The records below are to be returned word for word, with pictures left out.

Records for the exercise Start Marker

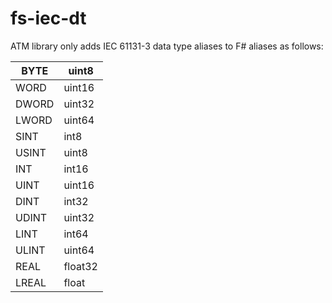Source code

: # fs-iec-dt
ATM library only adds IEC 61131-3 data type aliases to F#
aliases as follows:

| BYTE  | uint8   |
|-------|---------|
| WORD  | uint16  |
| DWORD | uint32  |
| LWORD | uint64  |
| SINT  | int8    |
| USINT | uint8   |
| INT   | int16   |
| UINT  | uint16  |
| DINT  | int32   |
| UDINT | uint32  |
| LINT  | int64   |
| ULINT | uint64  |
| REAL  | float32 |
| LREAL | float   |
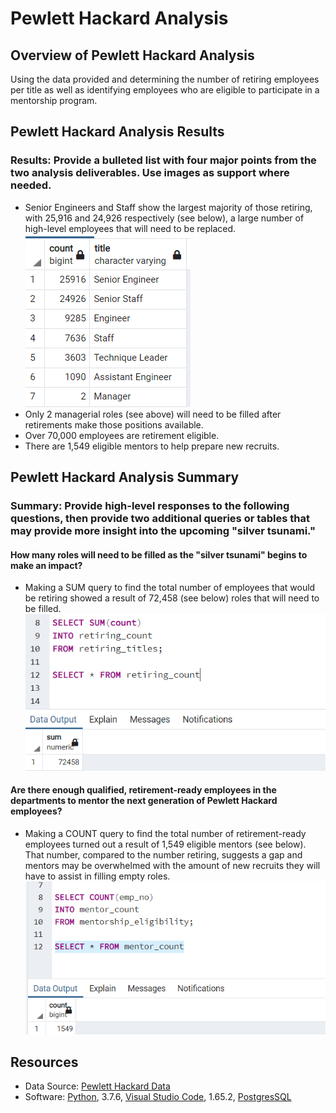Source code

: # Pewlett Hackard Analysis

## Overview of Pewlett Hackard Analysis

Using the data provided and determining the number of retiring employees per title as well as identifying employees who are eligible to participate in a mentorship program. 


## Pewlett Hackard Analysis Results

### Results: Provide a bulleted list with four major points from the two analysis deliverables. Use images as support where needed.
- Senior Engineers and Staff show the largest majority of those retiring, with 25,916 and 24,926 respectively (see below), a large number of high-level employees that will need to be replaced.
![Retiring Titles](Images/retiring_titles_img.png)
- Only 2 managerial roles (see above) will need to be filled after retirements make those positions available.
- Over 70,000 employees are retirement eligible. 
- There are 1,549 eligible mentors to help prepare new recruits.


## Pewlett Hackard Analysis Summary

### Summary: Provide high-level responses to the following questions, then provide two additional queries or tables that may provide more insight into the upcoming "silver tsunami."

#### How many roles will need to be filled as the "silver tsunami" begins to make an impact?
- Making a SUM query to find the total number of employees that would be retiring showed a result of 72,458 (see below) roles that will need to be filled. 
![Retiring Count](Images/retiring_count.png)

#### Are there enough qualified, retirement-ready employees in the departments to mentor the next generation of Pewlett Hackard employees?
- Making a COUNT query to find the total number of retirement-ready employees turned out a result of 1,549 eligible mentors (see below). That number, compared to the number retiring, suggests a gap and mentors may be overwhelmed with the amount of new recruits they will have to assist in filling empty roles.
![Eligible Mentors](Images/mentor_count_img.png)



## Resources
- Data Source: [Pewlett Hackard Data](https://github.com/LnzyDee/Pewlett-Hackard-Analysis/tree/main/Data)
- Software: [Python](https://www.python.org/), 3.7.6, [Visual Studio Code](https://code.visualstudio.com/), 1.65.2, [PostgresSQL](https://www.enterprisedb.com/downloads/postgres-postgresql-downloads)
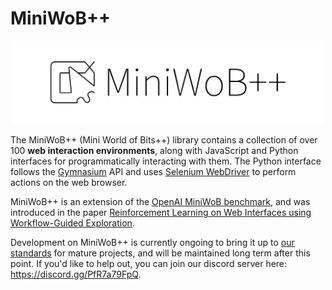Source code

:# MiniWoB++

<p align="center">
  <img src="https://raw.githubusercontent.com/Farama-Foundation/miniwob-plusplus/main/miniwobplusplus-text.png" width="500px"/>
</p>

The MiniWoB++ (Mini World of Bits++) library contains a collection of over 100 **web interaction environments**,
along with JavaScript and Python interfaces for programmatically interacting with them.
The Python interface follows the [Gymnasium](https://gymnasium.farama.org/) API
and uses [Selenium WebDriver](https://www.selenium.dev/documentation/webdriver/)
to perform actions on the web browser. 

MiniWoB++ is an extension of the
[OpenAI MiniWoB benchmark](http://proceedings.mlr.press/v70/shi17a/shi17a.pdf),
and was introduced in the paper
[Reinforcement Learning on Web Interfaces using Workflow-Guided
Exploration](https://arxiv.org/abs/1802.08802).

Development on MiniWoB++ is currently ongoing to bring it up to [our standards](https://farama.org/project_standards.html) for mature projects, and will be maintained long term after this point. If you'd like to help out, you can join our discord server here: <https://discord.gg/PfR7a79FpQ>.
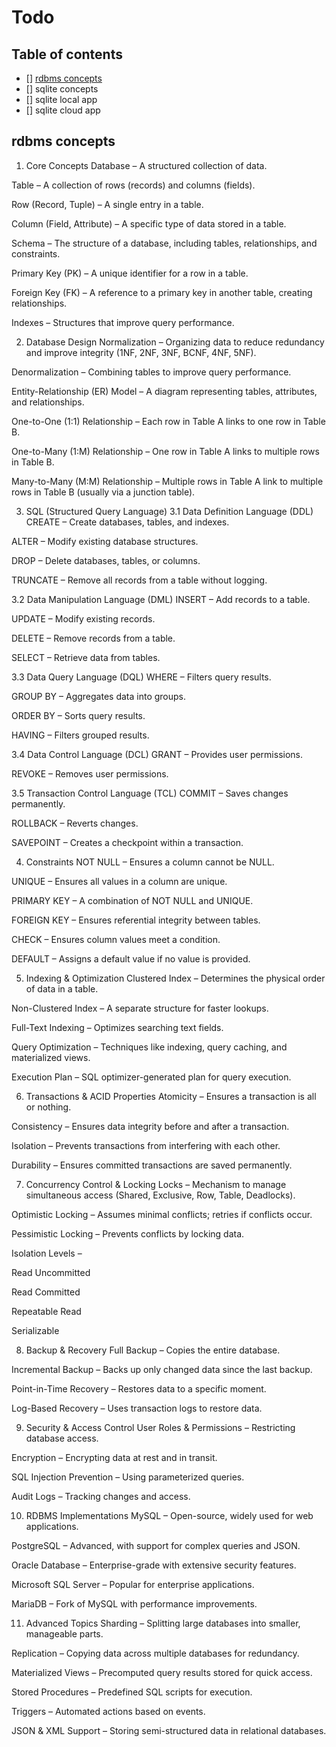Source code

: # Todo 

## Table of contents
- [] [rdbms concepts](#rdbms-concepts)
- []  sqlite concepts 
- []  sqlite local app
- []  sqlite cloud app

## rdbms concepts
1. Core Concepts
Database – A structured collection of data.

Table – A collection of rows (records) and columns (fields).

Row (Record, Tuple) – A single entry in a table.

Column (Field, Attribute) – A specific type of data stored in a table.

Schema – The structure of a database, including tables, relationships, and constraints.

Primary Key (PK) – A unique identifier for a row in a table.

Foreign Key (FK) – A reference to a primary key in another table, creating relationships.

Indexes – Structures that improve query performance.

2. Database Design
Normalization – Organizing data to reduce redundancy and improve integrity (1NF, 2NF, 3NF, BCNF, 4NF, 5NF).

Denormalization – Combining tables to improve query performance.

Entity-Relationship (ER) Model – A diagram representing tables, attributes, and relationships.

One-to-One (1:1) Relationship – Each row in Table A links to one row in Table B.

One-to-Many (1:M) Relationship – One row in Table A links to multiple rows in Table B.

Many-to-Many (M:M) Relationship – Multiple rows in Table A link to multiple rows in Table B (usually via a junction table).

3. SQL (Structured Query Language)
3.1 Data Definition Language (DDL)
CREATE – Create databases, tables, and indexes.

ALTER – Modify existing database structures.

DROP – Delete databases, tables, or columns.

TRUNCATE – Remove all records from a table without logging.

3.2 Data Manipulation Language (DML)
INSERT – Add records to a table.

UPDATE – Modify existing records.

DELETE – Remove records from a table.

SELECT – Retrieve data from tables.

3.3 Data Query Language (DQL)
WHERE – Filters query results.

GROUP BY – Aggregates data into groups.

ORDER BY – Sorts query results.

HAVING – Filters grouped results.

3.4 Data Control Language (DCL)
GRANT – Provides user permissions.

REVOKE – Removes user permissions.

3.5 Transaction Control Language (TCL)
COMMIT – Saves changes permanently.

ROLLBACK – Reverts changes.

SAVEPOINT – Creates a checkpoint within a transaction.

4. Constraints
NOT NULL – Ensures a column cannot be NULL.

UNIQUE – Ensures all values in a column are unique.

PRIMARY KEY – A combination of NOT NULL and UNIQUE.

FOREIGN KEY – Ensures referential integrity between tables.

CHECK – Ensures column values meet a condition.

DEFAULT – Assigns a default value if no value is provided.

5. Indexing & Optimization
Clustered Index – Determines the physical order of data in a table.

Non-Clustered Index – A separate structure for faster lookups.

Full-Text Indexing – Optimizes searching text fields.

Query Optimization – Techniques like indexing, query caching, and materialized views.

Execution Plan – SQL optimizer-generated plan for query execution.

6. Transactions & ACID Properties
Atomicity – Ensures a transaction is all or nothing.

Consistency – Ensures data integrity before and after a transaction.

Isolation – Prevents transactions from interfering with each other.

Durability – Ensures committed transactions are saved permanently.

7. Concurrency Control & Locking
Locks – Mechanism to manage simultaneous access (Shared, Exclusive, Row, Table, Deadlocks).

Optimistic Locking – Assumes minimal conflicts; retries if conflicts occur.

Pessimistic Locking – Prevents conflicts by locking data.

Isolation Levels –

Read Uncommitted

Read Committed

Repeatable Read

Serializable

8. Backup & Recovery
Full Backup – Copies the entire database.

Incremental Backup – Backs up only changed data since the last backup.

Point-in-Time Recovery – Restores data to a specific moment.

Log-Based Recovery – Uses transaction logs to restore data.

9. Security & Access Control
User Roles & Permissions – Restricting database access.

Encryption – Encrypting data at rest and in transit.

SQL Injection Prevention – Using parameterized queries.

Audit Logs – Tracking changes and access.

10. RDBMS Implementations
MySQL – Open-source, widely used for web applications.

PostgreSQL – Advanced, with support for complex queries and JSON.

Oracle Database – Enterprise-grade with extensive security features.

Microsoft SQL Server – Popular for enterprise applications.

MariaDB – Fork of MySQL with performance improvements.

11. Advanced Topics
Sharding – Splitting large databases into smaller, manageable parts.

Replication – Copying data across multiple databases for redundancy.

Materialized Views – Precomputed query results stored for quick access.

Stored Procedures – Predefined SQL scripts for execution.

Triggers – Automated actions based on events.

JSON & XML Support – Storing semi-structured data in relational databases.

Records for the exercise End Marker

### [Your response]
Source code

: # fs-iec-dt
ATM library only adds IEC 61131-3 data type aliases to F#
aliases as follows:

| BYTE  | uint8   |
|-------|---------|
| WORD  | uint16  |
| DWORD | uint32  |
| LWORD | uint64  |
| SINT  | int8    |
| USINT | uint8   |
| INT   | int16   |
| UINT  | uint16  |
| DINT  | int32   |
| UDINT | uint32  |
| LINT  | int64   |
| ULINT | uint64  |
| REAL  | float32 |
| LREAL | float   |
Source code

: # Pewlett Hackard Analysis

## Overview of Pewlett Hackard Analysis

Using the data provided and determining the number of retiring employees per title as well as identifying employees who are eligible to participate in a mentorship program. 


## Pewlett Hackard Analysis Results

### Results: Provide a bulleted list with four major points from the two analysis deliverables. Use images as support where needed.
- Senior Engineers and Staff show the largest majority of those retiring, with 25,916 and 24,926 respectively (see below), a large number of high-level employees that will need to be replaced.
![Retiring Titles](Images/retiring_titles_img.png)
- Only 2 managerial roles (see above) will need to be filled after retirements make those positions available.
- Over 70,000 employees are retirement eligible. 
- There are 1,549 eligible mentors to help prepare new recruits.


## Pewlett Hackard Analysis Summary

### Summary: Provide high-level responses to the following questions, then provide two additional queries or tables that may provide more insight into the upcoming "silver tsunami."

#### How many roles will need to be filled as the "silver tsunami" begins to make an impact?
- Making a SUM query to find the total number of employees that would be retiring showed a result of 72,458 (see below) roles that will need to be filled. 
![Retiring Count](Images/retiring_count.png)

#### Are there enough qualified, retirement-ready employees in the departments to mentor the next generation of Pewlett Hackard employees?
- Making a COUNT query to find the total number of retirement-ready employees turned out a result of 1,549 eligible mentors (see below). That number, compared to the number retiring, suggests a gap and mentors may be overwhelmed with the amount of new recruits they will have to assist in filling empty roles.
![Eligible Mentors](Images/mentor_count_img.png)



## Resources
- Data Source: [Pewlett Hackard Data](https://github.com/LnzyDee/Pewlett-Hackard-Analysis/tree/main/Data)
- Software: [Python](https://www.python.org/), 3.7.6, [Visual Studio Code](https://code.visualstudio.com/), 1.65.2, [PostgresSQL](https://www.enterprisedb.com/downloads/postgres-postgresql-downloads)
Source code

:# MiniWoB++

<p align="center">
  <img src="https://raw.githubusercontent.com/Farama-Foundation/miniwob-plusplus/main/miniwobplusplus-text.png" width="500px"/>
</p>

The MiniWoB++ (Mini World of Bits++) library contains a collection of over 100 **web interaction environments**,
along with JavaScript and Python interfaces for programmatically interacting with them.
The Python interface follows the [Gymnasium](https://gymnasium.farama.org/) API
and uses [Selenium WebDriver](https://www.selenium.dev/documentation/webdriver/)
to perform actions on the web browser. 

MiniWoB++ is an extension of the
[OpenAI MiniWoB benchmark](http://proceedings.mlr.press/v70/shi17a/shi17a.pdf),
and was introduced in the paper
[Reinforcement Learning on Web Interfaces using Workflow-Guided
Exploration](https://arxiv.org/abs/1802.08802).

Development on MiniWoB++ is currently ongoing to bring it up to [our standards](https://farama.org/project_standards.html) for mature projects, and will be maintained long term after this point. If you'd like to help out, you can join our discord server here: <https://discord.gg/PfR7a79FpQ>.
Source code

: # Todo 

## Table of contents
- [] [rdbms concepts](#rdbms-concepts)
- []  sqlite concepts 
- []  sqlite local app
- []  sqlite cloud app

## rdbms concepts
1. Core Concepts
Database – A structured collection of data.

Table – A collection of rows (records) and columns (fields).

Row (Record, Tuple) – A single entry in a table.

Column (Field, Attribute) – A specific type of data stored in a table.

Schema – The structure of a database, including tables, relationships, and constraints.

Primary Key (PK) – A unique identifier for a row in a table.

Foreign Key (FK) – A reference to a primary key in another table, creating relationships.

Indexes – Structures that improve query performance.

2. Database Design
Normalization – Organizing data to reduce redundancy and improve integrity (1NF, 2NF, 3NF, BCNF, 4NF, 5NF).

Denormalization – Combining tables to improve query performance.

Entity-Relationship (ER) Model – A diagram representing tables, attributes, and relationships.

One-to-One (1:1) Relationship – Each row in Table A links to one row in Table B.

One-to-Many (1:M) Relationship – One row in Table A links to multiple rows in Table B.

Many-to-Many (M:M) Relationship – Multiple rows in Table A link to multiple rows in Table B (usually via a junction table).

3. SQL (Structured Query Language)
3.1 Data Definition Language (DDL)
CREATE – Create databases, tables, and indexes.

ALTER – Modify existing database structures.

DROP – Delete databases, tables, or columns.

TRUNCATE – Remove all records from a table without logging.

3.2 Data Manipulation Language (DML)
INSERT – Add records to a table.

UPDATE – Modify existing records.

DELETE – Remove records from a table.

SELECT – Retrieve data from tables.

3.3 Data Query Language (DQL)
WHERE – Filters query results.

GROUP BY – Aggregates data into groups.

ORDER BY – Sorts query results.

HAVING – Filters grouped results.

3.4 Data Control Language (DCL)
GRANT – Provides user permissions.

REVOKE – Removes user permissions.

3.5 Transaction Control Language (TCL)
COMMIT – Saves changes permanently.

ROLLBACK – Reverts changes.

SAVEPOINT – Creates a checkpoint within a transaction.

4. Constraints
NOT NULL – Ensures a column cannot be NULL.

UNIQUE – Ensures all values in a column are unique.

PRIMARY KEY – A combination of NOT NULL and UNIQUE.

FOREIGN KEY – Ensures referential integrity between tables.

CHECK – Ensures column values meet a condition.

DEFAULT – Assigns a default value if no value is provided.

5. Indexing & Optimization
Clustered Index – Determines the physical order of data in a table.

Non-Clustered Index – A separate structure for faster lookups.

Full-Text Indexing – Optimizes searching text fields.

Query Optimization – Techniques like indexing, query caching, and materialized views.

Execution Plan – SQL optimizer-generated plan for query execution.

6. Transactions & ACID Properties
Atomicity – Ensures a transaction is all or nothing.

Consistency – Ensures data integrity before and after a transaction.

Isolation – Prevents transactions from interfering with each other.

Durability – Ensures committed transactions are saved permanently.

7. Concurrency Control & Locking
Locks – Mechanism to manage simultaneous access (Shared, Exclusive, Row, Table, Deadlocks).

Optimistic Locking – Assumes minimal conflicts; retries if conflicts occur.

Pessimistic Locking – Prevents conflicts by locking data.

Isolation Levels –

Read Uncommitted

Read Committed

Repeatable Read

Serializable

8. Backup & Recovery
Full Backup – Copies the entire database.

Incremental Backup – Backs up only changed data since the last backup.

Point-in-Time Recovery – Restores data to a specific moment.

Log-Based Recovery – Uses transaction logs to restore data.

9. Security & Access Control
User Roles & Permissions – Restricting database access.

Encryption – Encrypting data at rest and in transit.

SQL Injection Prevention – Using parameterized queries.

Audit Logs – Tracking changes and access.

10. RDBMS Implementations
MySQL – Open-source, widely used for web applications.

PostgreSQL – Advanced, with support for complex queries and JSON.

Oracle Database – Enterprise-grade with extensive security features.

Microsoft SQL Server – Popular for enterprise applications.

MariaDB – Fork of MySQL with performance improvements.

11. Advanced Topics
Sharding – Splitting large databases into smaller, manageable parts.

Replication – Copying data across multiple databases for redundancy.

Materialized Views – Precomputed query results stored for quick access.

Stored Procedures – Predefined SQL scripts for execution.

Triggers – Automated actions based on events.

JSON & XML Support – Storing semi-structured data in relational databases.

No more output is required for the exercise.